London: Global stocks inched higher on Thursday and are now higher than when Japan’s earthquake and tsunami struck, buoyed by confidence that the world economic recovery remains on track.
The euro also recovered early losses to trade a touch higher despite negative signs from banking and politics in Portugal and Spain, the two countries now at the centre of Europe’s continuing debt crisis.
The single European currency was set for its largest weekly slide since early January, after the Portuguese parliament rejected a series of austerity measures and prime minister Jose Socrates stepped down, although equity markets rallied after gains in the heavyweight mining sector offset losses elsewhere.
“Sentiment is still relatively good. The cycle is good. We are still mildly optimistic on the overall picture,” said Joost de Graff, senior portfolio manager at Kempen Capital Manageent in the Netherlands.
Surveys on Thursday showed economic recovery continued in March, shrugging off Japan’s disaster, although Middle East tensions are sending prices rocketing and the impact of public sector cutbacks in Europe is a risk.
The MSCI All-Country index was last up 0.1%. In Asia, Tokyo’s Nikkei fell 0.2%. It remains 8% below its close when the earthquake hit on 11 March.
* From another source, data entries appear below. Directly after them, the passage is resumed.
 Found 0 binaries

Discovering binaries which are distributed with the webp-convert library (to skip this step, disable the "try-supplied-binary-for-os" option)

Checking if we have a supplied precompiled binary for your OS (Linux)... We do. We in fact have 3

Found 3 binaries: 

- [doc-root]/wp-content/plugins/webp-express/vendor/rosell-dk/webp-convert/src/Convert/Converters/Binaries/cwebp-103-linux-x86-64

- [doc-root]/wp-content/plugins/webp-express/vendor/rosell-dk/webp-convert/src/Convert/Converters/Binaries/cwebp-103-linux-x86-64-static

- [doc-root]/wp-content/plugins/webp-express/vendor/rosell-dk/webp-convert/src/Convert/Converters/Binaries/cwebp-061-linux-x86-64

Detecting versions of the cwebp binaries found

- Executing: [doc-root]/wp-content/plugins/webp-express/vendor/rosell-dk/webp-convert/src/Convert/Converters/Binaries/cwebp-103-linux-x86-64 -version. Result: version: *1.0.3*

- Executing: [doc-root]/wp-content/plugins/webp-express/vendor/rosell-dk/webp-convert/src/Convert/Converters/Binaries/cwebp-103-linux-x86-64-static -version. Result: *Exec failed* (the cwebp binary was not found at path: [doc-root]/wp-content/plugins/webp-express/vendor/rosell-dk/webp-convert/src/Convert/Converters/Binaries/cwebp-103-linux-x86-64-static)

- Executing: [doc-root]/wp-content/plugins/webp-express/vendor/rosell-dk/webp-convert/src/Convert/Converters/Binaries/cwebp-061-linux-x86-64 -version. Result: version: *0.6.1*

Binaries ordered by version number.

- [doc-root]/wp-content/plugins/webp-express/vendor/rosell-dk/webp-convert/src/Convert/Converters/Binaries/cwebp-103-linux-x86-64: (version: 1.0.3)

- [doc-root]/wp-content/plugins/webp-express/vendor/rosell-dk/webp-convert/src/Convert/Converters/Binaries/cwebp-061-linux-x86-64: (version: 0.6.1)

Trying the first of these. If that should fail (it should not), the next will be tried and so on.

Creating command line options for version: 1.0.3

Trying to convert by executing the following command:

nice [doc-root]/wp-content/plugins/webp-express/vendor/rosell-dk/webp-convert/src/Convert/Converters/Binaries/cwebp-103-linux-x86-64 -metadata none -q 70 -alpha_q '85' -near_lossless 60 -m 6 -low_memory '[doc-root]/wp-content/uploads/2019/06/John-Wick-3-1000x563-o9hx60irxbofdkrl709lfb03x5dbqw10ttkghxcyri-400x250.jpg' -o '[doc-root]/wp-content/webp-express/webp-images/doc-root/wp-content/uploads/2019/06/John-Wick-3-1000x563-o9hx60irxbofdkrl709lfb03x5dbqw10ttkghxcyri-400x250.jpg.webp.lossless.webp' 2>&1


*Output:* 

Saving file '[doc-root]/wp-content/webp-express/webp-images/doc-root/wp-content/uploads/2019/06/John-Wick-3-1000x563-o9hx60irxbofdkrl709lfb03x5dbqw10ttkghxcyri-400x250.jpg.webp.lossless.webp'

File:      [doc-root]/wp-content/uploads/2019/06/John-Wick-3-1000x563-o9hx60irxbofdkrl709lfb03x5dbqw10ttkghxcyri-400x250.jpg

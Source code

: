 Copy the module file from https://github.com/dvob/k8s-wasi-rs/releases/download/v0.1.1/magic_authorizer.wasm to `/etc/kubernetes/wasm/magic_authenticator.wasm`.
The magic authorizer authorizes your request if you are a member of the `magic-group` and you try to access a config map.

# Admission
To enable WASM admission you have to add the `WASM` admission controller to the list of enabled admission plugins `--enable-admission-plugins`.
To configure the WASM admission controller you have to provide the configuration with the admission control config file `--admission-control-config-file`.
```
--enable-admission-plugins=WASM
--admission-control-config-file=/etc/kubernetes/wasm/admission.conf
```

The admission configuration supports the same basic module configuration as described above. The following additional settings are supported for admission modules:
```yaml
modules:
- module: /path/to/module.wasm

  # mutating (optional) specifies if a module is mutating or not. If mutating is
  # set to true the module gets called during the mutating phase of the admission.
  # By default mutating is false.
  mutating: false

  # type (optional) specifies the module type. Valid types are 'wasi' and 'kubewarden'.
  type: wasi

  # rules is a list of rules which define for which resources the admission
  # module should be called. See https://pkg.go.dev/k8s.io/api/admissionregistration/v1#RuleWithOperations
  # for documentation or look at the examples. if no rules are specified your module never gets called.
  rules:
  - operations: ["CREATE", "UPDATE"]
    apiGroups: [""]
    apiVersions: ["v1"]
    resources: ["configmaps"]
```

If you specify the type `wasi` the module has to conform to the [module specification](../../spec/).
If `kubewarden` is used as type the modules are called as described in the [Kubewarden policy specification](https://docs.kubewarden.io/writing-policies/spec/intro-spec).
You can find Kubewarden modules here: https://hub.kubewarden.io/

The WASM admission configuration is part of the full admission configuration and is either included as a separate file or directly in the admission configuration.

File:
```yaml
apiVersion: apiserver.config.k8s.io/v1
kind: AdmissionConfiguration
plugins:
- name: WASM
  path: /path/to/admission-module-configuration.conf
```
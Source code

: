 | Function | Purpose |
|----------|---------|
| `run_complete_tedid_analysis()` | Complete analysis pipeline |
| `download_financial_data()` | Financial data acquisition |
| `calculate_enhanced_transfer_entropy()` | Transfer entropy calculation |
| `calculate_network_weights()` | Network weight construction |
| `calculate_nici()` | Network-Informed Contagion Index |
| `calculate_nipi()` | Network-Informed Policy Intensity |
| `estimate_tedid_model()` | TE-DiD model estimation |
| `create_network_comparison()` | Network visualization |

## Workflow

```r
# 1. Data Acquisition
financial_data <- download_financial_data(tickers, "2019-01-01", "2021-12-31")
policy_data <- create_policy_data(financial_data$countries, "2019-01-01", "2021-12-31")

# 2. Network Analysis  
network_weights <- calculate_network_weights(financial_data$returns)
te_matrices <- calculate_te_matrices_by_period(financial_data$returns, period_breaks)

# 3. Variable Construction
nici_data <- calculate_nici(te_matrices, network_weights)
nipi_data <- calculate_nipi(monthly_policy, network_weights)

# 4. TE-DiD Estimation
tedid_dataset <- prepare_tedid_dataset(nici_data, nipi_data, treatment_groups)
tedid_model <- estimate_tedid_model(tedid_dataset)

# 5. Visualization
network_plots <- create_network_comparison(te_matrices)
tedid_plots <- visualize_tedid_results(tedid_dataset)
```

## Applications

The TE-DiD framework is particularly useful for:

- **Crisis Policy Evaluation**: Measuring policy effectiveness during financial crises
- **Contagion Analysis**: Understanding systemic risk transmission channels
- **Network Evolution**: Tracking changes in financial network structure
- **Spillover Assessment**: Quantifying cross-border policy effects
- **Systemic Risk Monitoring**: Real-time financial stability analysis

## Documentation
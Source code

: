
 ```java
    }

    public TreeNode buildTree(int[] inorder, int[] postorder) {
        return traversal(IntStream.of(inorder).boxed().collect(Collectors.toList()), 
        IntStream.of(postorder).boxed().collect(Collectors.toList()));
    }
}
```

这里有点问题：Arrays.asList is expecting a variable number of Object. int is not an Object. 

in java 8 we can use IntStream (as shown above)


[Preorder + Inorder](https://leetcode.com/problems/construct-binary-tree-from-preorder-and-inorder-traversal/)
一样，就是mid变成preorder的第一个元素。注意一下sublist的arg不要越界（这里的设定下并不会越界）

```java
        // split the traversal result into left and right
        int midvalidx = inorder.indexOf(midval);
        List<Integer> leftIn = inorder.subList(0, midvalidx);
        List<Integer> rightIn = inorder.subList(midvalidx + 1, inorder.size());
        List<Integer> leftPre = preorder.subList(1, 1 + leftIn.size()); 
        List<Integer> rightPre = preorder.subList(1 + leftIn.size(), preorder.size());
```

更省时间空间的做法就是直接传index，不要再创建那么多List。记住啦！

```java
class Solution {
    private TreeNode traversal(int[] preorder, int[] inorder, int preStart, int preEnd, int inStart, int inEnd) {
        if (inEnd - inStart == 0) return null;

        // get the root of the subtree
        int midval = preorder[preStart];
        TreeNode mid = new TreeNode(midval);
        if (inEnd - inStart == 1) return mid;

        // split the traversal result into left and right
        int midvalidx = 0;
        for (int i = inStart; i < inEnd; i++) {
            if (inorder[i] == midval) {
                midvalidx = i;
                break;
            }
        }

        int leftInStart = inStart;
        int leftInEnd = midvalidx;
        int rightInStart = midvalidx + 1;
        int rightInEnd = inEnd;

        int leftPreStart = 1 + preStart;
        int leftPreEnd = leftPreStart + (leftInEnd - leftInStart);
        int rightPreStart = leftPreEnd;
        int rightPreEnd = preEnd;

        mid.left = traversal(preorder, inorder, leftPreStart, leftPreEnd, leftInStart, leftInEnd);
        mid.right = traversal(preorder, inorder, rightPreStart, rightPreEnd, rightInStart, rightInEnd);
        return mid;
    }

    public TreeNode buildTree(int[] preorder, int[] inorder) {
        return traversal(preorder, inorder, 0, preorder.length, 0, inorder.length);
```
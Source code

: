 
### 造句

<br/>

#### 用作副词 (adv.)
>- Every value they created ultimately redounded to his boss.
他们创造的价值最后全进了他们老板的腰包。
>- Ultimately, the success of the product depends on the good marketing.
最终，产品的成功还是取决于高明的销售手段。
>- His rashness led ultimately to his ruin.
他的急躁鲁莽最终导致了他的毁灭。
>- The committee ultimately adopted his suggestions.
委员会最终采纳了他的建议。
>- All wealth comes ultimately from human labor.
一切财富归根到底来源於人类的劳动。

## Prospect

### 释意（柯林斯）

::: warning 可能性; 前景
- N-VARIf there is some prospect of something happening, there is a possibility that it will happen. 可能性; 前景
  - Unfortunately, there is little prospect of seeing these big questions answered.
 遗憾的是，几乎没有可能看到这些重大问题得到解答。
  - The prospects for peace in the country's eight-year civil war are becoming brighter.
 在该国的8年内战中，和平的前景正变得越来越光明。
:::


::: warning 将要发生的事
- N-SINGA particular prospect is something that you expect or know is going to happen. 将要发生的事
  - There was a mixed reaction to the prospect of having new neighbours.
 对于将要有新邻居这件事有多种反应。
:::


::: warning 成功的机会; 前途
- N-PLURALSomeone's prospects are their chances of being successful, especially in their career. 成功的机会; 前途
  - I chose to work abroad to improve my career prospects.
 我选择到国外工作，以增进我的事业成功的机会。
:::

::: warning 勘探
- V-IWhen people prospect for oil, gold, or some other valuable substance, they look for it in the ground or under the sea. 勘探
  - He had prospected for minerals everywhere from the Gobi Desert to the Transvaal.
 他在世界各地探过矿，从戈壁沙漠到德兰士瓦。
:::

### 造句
Much of the anxiety over the euro zone’s debt problems had been soothed by the prospect of a longer-term reinforcement of the EU bailout fund.
But this has now been delayed until June, while Portugal faces what are viewed as unsustainable borrowing costs ahead of multi-billion euro bond repayments in April and June.
The premium investors demand to hold Portuguese debt rather than benchmark German Bunds hit euro-lifetime highs, while the premium to hold other peripheral debt also rose, reflecting the growing preference among bondholders to own higher-rated paper.
“If - and this is a big if - there is a bailout for Portugal, the question would be how it would be negotiated with a government in essentially a caretaker mode,” said David Forrester, currency strategist at Barclays Capital in Singapore.
The euro was last up 0.1% against the dollar at $1.4101, having fallen earlier to a low of $1.4049, while against the yen it was flat at ¥114.11.
The yen itself was steady against the dollar at 80.95 yen, although market players are still wary Japan may intervene to sell the currency if the dollar breaches ¥80.
Euro zone government bonds were flat, with Bunds having pared some of their earlier gains to trade at 3.229%, while Portuguese 10-year yields rose 11 basis points to 7.931%, leaving the premium to Bunds at a euro-lifetime high of 470 basis points.
European Union leaders begin a two-day summit on Thursday but the political turmoil in Portugal and looming elections in other countries are expected to delay any tough decisions to address the region’s debt problem.
An official euro zone source estimated in January that if Portugal asked for international aid, it might need between 60 billion to €80 billion (up to $113 billion).
European shares edged higher as gains in the mining sector offset some of the weakness in banking stocks, which came under pressure from persistent concern about the euro zone’s finance and after Moody’s downgraded 30 Spanish banks.
The FTSEurofirst 300 was up 0.2% at 1,113.49 points, while S&P 500 futures rose 0.1%, pointing to a modestly higher start on Wall Street later.
Brent crude was off 0.2% at $115.35, down for a second successive trading day.
Spot gold traded around $1,43999 an ounce, in sight of its record $1,444.40 set earlier in the month.